One wired, one Wi-Fi

Keep the server wired and test from a Wi-Fi client. This measures the wireless client link more clearly.

Best Wi-Fi check
Test 03

Both computers on Wi-Fi

Use this only after the first two tests. The result includes airtime contention and performance of both wireless adapters.

Real-world test

For Wi-Fi, repeat the test at least three times: near the router, in the normal working location, and behind walls or furniture if that is where the PC is usually used.

How to Interpret iperf3 LAN Speed Test Results

The most important number is bits/sec, usually displayed as Mbits/sec or Gbits/sec. Do not confuse bits with bytes: file managers often show MB/s, while iperf3 usually shows Mbits/sec.

Conversion: 800 Mbits/sec is approximately 100 MB/s before protocol overhead and real-world file-copy limitations.
Observed result Possible meaning What to check next
900–950 Mbits/sec on 1 Gbps Ethernet Normal result for a good wired gigabit link. No network problem is likely.
Around 90–95 Mbits/sec One link may be negotiating at 100 Mbps. Cable category, switch port, adapter speed, damaged connector.
Good TCP, poor file copy Network path is probably fine. Disk speed, SMB, antivirus, folder permissions, CPU usage.
High UDP packet loss Bitrate is too high or link quality is poor. Wi-Fi signal, interference, router load, driver updates.
Forward fast, reverse slow Asymmetric problem between adapters or Wi-Fi directions. Drivers, power saving, signal quality, router firmware.

For a saved machine-readable result, use JSON output:

Save iperf3 result as JSON.\iperf3.exe -c 192.168.1.10 -t 30 -P 4 -J > lan-test-result.json

Troubleshooting Common iperf3 Errors on Windows

Connection refused

This usually means the server is not running, the wrong IP address was used, or iperf3 is listening on a different port.
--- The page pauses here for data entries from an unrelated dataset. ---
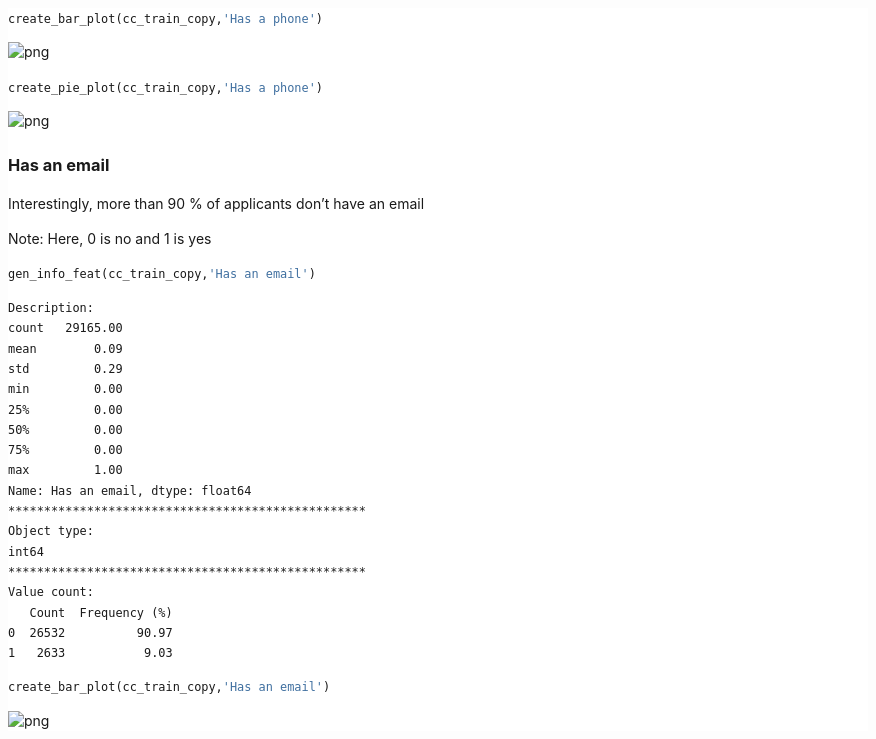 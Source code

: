 

```python
create_bar_plot(cc_train_copy,'Has a phone')
```


    
![png](/blog/assets/post_cont_image/output_162_0.png)
    



```python
create_pie_plot(cc_train_copy,'Has a phone')
```


    
![png](/blog/assets/post_cont_image/output_163_0.png)
    


### Has an email

Interestingly, more than 90 % of applicants don’t have an email

Note: Here, 0 is no and 1 is yes


```python
gen_info_feat(cc_train_copy,'Has an email')
```

    Description:
    count   29165.00
    mean        0.09
    std         0.29
    min         0.00
    25%         0.00
    50%         0.00
    75%         0.00
    max         1.00
    Name: Has an email, dtype: float64
    **************************************************
    Object type:
    int64
    **************************************************
    Value count:
       Count  Frequency (%)
    0  26532          90.97
    1   2633           9.03



```python
create_bar_plot(cc_train_copy,'Has an email')
```


    
![png](/blog/assets/post_cont_image/output_167_0.png)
Check the server again.\iperf3.exe -s

Connection timed out

The most common causes are Windows Defender Firewall, third-party firewall software, wrong network profile, VPN routing, or computers being on different subnets.

Basic connectivity check from the clientping 192.168.1.10

Very low speed on Ethernet

Check the negotiated link speed in Windows. Open Settings → Network & Internet → your adapter → hardware properties, or use PowerShell:

Check adapter link speedGet-NetAdapter | Select-Object Name, Status, LinkSpeed

Wi-Fi result changes every run

This is normal to a degree. Wi-Fi performance changes with signal quality, channel congestion, distance, roaming behavior, power saving, Bluetooth interference, and other clients sharing the same access point.
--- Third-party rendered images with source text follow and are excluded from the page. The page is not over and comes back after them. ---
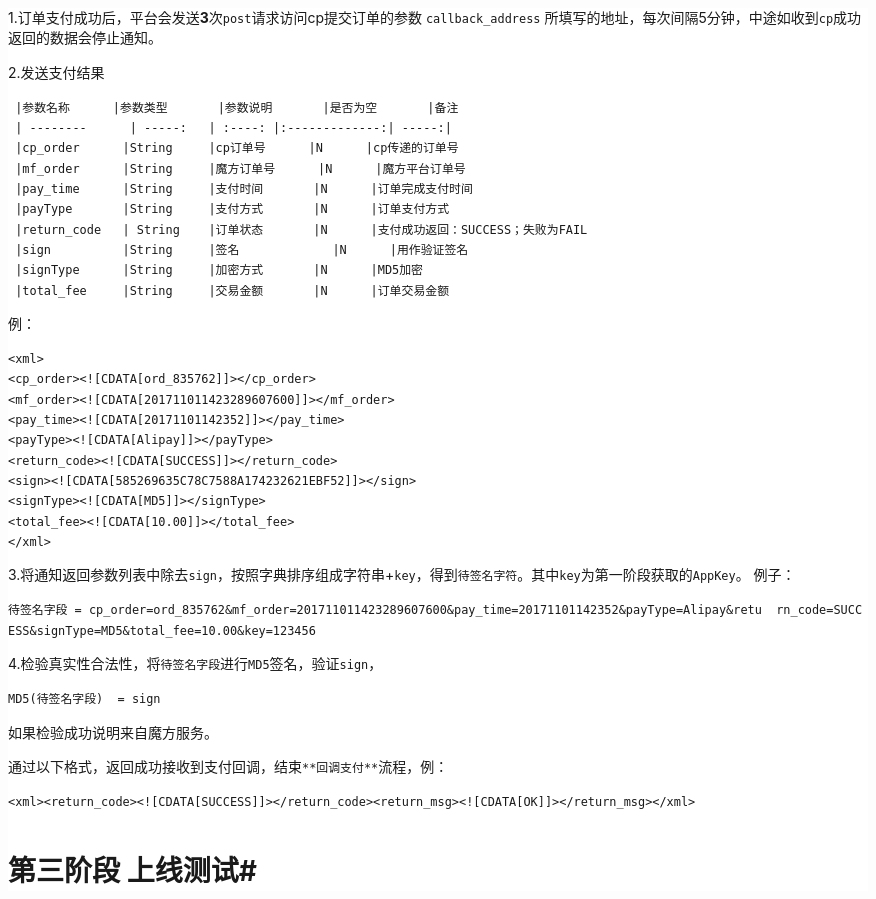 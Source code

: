  1.订单支付成功后，平台会发送**3**次`post`请求访问cp提交订单的参数 `callback_address` 所填写的地址，每次间隔5分钟，中途如收到`cp`成功返回的数据会停止通知。


 2.发送支付结果

     |参数名称	    |参数类型		|参数说明		|是否为空		|备注
	 | --------      | -----:   | :----: |:-------------:| -----:|
     |cp_order		|String		|cp订单号		|N		|cp传递的订单号
     |mf_order		|String		|魔方订单号		|N		|魔方平台订单号
     |pay_time		|String		|支付时间		|N		|订单完成支付时间
     |payType		|String		|支付方式		|N		|订单支付方式
     |return_code   | String	|订单状态	 	|N		|支付成功返回：SUCCESS；失败为FAIL
     |sign			|String		|签名 			|N		|用作验证签名
     |signType		|String		|加密方式		|N		|MD5加密
     |total_fee		|String		|交易金额		|N		|订单交易金额


例：

    <xml>
    <cp_order><![CDATA[ord_835762]]></cp_order>
    <mf_order><![CDATA[201711011423289607600]]></mf_order>
    <pay_time><![CDATA[20171101142352]]></pay_time>
    <payType><![CDATA[Alipay]]></payType>
    <return_code><![CDATA[SUCCESS]]></return_code>
    <sign><![CDATA[585269635C78C7588A174232621EBF52]]></sign>
    <signType><![CDATA[MD5]]></signType>
    <total_fee><![CDATA[10.00]]></total_fee>
    </xml>


 3.将通知返回参数列表中除去`sign`，按照字典排序组成字符串+`key`，得到`待签名字符`。其中`key`为第一阶段获取的`AppKey`。
  例子：
    
	待签名字段 = cp_order=ord_835762&mf_order=201711011423289607600&pay_time=20171101142352&payType=Alipay&retu	rn_code=SUCCESS&signType=MD5&total_fee=10.00&key=123456


4.检验真实性合法性，将`待签名字段`进行`MD5`签名，验证`sign`，

	MD5(待签名字段)	= sign

如果检验成功说明来自魔方服务。
	
通过以下格式，返回成功接收到支付回调，结束`**回调支付**`流程，例：

    <xml><return_code><![CDATA[SUCCESS]]></return_code><return_msg><![CDATA[OK]]></return_msg></xml>

# 第三阶段  上线测试#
iperf3 works only when firewall is disabled

Do not leave the firewall disabled. Create a targeted inbound rule for iperf3.exe on the Private profile, then turn the firewall back on.

FAQ: Testing a Local Windows Network with iperf3

Q Is iperf3 better than copying a large file over the network? ⌄
It tests a different layer. iperf3 is better for isolating raw network throughput. File copying is better for testing the whole real-world path, including SMB, disks, antivirus, permissions, CPU load, and Explorer behavior.
Q Which computer should be the iperf3 server? ⌄
Either computer can be the server. For Wi-Fi diagnostics, it is usually better to make the wired computer the server and the Wi-Fi computer the client, then repeat the test with -R.
Q What port does iperf3 use by default? ⌄
The default iperf3 server port is 5201. If you change the port on the server with -p, you must use the same port on the client.
Q Should I use TCP or UDP for LAN testing? ⌄
Use TCP first to estimate practical throughput. Use UDP when you specifically need to check jitter and packet loss for real-time traffic such as calls, games, or streaming.
Q Why is my 1 Gbps network not showing exactly 1000 Mbits/sec? ⌄
Protocol overhead, CPU load, drivers, adapter features, switches, and Windows networking stack behavior reduce the practical result. A stable result around 900–950 Mbits/sec is usually normal for a healthy gigabit Ethernet connection.

Bottom line

To test a local network between two Windows computers with iperf3, run iperf3.exe -s on one PC, run iperf3.exe -c SERVER_IP -t 30 on the other PC, then repeat with -R, -P 4, and a controlled UDP test if needed. Compare wired and wireless results separately so you can identify whether the bottleneck is the cable, switch, router, Wi-Fi, firewall, driver, or file-sharing layer.